**DATA EXTRACT**
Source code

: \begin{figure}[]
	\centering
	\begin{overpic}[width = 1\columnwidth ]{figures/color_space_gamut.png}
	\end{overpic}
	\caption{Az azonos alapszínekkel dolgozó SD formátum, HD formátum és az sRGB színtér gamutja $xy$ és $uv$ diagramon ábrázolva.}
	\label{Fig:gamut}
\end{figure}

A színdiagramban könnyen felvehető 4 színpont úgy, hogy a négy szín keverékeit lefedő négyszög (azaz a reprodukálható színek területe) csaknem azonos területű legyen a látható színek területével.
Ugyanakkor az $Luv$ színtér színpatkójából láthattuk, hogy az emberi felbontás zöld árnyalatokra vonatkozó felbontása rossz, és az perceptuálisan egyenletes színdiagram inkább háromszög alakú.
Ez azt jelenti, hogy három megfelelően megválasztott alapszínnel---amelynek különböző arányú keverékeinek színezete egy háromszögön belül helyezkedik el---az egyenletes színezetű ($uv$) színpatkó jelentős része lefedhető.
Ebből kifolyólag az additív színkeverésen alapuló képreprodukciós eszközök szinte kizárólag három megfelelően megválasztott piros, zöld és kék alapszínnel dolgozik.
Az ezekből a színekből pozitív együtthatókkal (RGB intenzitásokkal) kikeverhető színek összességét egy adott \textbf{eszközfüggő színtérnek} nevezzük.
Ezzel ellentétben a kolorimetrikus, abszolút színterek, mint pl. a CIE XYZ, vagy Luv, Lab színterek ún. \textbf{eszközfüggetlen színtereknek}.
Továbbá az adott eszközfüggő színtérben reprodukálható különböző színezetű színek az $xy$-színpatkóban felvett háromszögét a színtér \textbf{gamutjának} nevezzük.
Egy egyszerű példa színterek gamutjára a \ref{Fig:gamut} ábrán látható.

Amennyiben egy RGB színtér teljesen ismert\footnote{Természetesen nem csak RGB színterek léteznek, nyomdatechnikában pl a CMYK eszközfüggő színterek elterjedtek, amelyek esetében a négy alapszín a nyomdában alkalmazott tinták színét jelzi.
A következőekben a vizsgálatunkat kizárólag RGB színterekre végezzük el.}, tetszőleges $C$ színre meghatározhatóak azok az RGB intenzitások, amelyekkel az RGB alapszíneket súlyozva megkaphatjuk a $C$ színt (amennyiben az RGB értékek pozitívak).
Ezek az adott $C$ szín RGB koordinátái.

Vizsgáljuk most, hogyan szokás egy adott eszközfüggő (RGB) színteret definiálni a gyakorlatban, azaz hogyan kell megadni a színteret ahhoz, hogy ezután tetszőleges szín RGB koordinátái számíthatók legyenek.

**EXERCISE**
Only lines with the string "különböző" belong in the answer; copy each of them from the listing.

**RESULT OF THIS EXERCISE**
Ez azt jelenti, hogy három megfelelően megválasztott alapszínnel---amelynek különböző arányú keverékeinek színezete egy háromszögön belül helyezkedik el---az egyenletes színezetű ($uv$) színpatkó jelentős része lefedhető.
Továbbá az adott eszközfüggő színtérben reprodukálható különböző színezetű színek az $xy$-színpatkóban felvett háromszögét a színtér \textbf{gamutjának} nevezzük.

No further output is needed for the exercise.